Start of DATASET

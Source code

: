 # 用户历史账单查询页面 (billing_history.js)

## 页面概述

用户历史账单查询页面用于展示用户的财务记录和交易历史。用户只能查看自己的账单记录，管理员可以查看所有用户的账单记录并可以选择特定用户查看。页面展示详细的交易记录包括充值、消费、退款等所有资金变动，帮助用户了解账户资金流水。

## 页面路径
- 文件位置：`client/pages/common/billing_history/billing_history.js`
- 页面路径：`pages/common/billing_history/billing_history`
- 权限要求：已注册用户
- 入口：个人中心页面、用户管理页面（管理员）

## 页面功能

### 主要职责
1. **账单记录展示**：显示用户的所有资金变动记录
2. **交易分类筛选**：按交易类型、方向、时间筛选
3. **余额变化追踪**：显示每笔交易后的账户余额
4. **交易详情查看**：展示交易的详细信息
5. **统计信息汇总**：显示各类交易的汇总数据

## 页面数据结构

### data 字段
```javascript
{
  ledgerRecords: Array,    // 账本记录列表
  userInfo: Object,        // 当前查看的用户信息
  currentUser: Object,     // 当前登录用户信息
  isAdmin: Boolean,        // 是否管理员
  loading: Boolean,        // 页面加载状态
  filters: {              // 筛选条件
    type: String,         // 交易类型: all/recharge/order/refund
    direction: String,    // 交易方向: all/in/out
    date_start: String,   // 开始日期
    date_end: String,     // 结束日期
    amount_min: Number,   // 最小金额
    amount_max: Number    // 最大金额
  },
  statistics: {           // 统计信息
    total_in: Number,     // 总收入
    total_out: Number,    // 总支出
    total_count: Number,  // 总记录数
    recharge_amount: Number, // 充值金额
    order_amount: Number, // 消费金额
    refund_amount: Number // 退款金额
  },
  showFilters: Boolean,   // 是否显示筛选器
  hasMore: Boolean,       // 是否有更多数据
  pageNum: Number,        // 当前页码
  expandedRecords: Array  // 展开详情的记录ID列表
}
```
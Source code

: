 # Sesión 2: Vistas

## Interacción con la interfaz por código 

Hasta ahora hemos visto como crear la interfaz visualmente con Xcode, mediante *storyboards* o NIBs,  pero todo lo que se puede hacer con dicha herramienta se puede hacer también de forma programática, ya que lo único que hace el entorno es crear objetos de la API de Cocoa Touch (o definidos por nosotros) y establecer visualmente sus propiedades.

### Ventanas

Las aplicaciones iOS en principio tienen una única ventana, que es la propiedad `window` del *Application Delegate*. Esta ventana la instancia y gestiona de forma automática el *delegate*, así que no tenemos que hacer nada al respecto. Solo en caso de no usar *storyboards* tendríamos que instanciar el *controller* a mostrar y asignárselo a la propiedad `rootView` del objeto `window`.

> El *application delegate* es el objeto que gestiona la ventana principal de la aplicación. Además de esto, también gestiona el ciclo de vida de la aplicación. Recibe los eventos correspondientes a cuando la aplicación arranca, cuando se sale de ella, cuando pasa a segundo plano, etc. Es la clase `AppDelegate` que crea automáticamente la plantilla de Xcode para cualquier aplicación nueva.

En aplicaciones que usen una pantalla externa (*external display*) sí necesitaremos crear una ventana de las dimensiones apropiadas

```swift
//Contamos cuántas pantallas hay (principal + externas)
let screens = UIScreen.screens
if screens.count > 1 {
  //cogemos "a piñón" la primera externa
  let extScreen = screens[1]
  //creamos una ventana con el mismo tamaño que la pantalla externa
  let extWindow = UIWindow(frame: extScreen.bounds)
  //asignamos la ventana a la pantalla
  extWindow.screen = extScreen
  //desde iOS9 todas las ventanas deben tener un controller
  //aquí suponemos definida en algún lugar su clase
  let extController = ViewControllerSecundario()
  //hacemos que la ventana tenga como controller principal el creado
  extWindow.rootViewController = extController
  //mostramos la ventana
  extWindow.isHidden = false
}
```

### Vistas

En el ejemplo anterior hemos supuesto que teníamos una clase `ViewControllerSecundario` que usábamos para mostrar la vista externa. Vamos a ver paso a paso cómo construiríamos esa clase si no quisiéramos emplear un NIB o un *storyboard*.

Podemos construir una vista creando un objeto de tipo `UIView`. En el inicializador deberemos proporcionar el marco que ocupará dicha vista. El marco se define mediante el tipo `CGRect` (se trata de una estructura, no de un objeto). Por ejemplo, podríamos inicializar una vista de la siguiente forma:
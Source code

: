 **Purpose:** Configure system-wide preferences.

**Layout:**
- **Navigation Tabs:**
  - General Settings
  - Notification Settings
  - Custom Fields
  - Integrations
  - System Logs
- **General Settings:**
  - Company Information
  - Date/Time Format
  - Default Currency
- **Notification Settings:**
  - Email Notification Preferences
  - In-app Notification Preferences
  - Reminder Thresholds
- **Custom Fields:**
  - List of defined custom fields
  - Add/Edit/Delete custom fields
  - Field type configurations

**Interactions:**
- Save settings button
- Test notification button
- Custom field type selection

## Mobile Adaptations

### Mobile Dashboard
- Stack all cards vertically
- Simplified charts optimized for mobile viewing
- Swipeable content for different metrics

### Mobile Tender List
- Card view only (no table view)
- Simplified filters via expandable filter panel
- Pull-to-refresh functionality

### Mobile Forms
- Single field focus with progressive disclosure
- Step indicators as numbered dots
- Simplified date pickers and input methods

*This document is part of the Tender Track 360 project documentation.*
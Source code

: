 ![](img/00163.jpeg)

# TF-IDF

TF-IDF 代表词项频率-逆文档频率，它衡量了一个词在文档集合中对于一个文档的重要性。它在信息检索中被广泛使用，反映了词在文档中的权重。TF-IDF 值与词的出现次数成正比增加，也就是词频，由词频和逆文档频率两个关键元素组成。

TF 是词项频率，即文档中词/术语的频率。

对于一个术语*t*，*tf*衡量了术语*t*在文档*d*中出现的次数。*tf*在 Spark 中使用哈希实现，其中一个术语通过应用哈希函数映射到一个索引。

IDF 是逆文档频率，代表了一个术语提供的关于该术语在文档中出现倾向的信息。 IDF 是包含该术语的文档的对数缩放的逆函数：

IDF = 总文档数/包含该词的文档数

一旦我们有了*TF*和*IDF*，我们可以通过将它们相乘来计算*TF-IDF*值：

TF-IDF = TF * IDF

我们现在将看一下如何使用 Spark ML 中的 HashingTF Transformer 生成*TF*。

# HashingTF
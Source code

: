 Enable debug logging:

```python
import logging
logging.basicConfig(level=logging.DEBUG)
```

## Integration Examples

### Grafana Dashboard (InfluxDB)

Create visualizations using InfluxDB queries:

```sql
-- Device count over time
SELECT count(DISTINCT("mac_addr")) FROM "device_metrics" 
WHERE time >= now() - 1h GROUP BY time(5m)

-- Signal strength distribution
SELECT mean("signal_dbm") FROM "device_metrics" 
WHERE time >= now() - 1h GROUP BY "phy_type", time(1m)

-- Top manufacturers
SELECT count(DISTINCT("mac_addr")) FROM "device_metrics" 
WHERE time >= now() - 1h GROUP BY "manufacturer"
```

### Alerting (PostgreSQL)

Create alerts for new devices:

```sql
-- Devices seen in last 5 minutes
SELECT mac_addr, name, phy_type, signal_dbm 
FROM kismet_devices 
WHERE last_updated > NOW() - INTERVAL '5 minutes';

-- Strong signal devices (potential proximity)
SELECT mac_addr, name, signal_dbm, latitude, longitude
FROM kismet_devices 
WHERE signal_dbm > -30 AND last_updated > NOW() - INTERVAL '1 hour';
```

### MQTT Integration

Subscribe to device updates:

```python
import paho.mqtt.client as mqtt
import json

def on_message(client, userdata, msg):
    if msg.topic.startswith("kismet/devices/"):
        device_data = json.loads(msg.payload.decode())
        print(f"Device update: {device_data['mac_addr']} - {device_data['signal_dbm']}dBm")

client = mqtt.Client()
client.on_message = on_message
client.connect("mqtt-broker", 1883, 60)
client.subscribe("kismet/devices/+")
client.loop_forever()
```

End of DATASET

=== PROBLEM TO WORK ON ===
Could you find every line in the records above that has the string "pages" and copy it?

=== FINAL ANSWER ===
- 文件位置：`client/pages/common/billing_history/billing_history.js`
- 页面路径：`pages/common/billing_history/billing_history`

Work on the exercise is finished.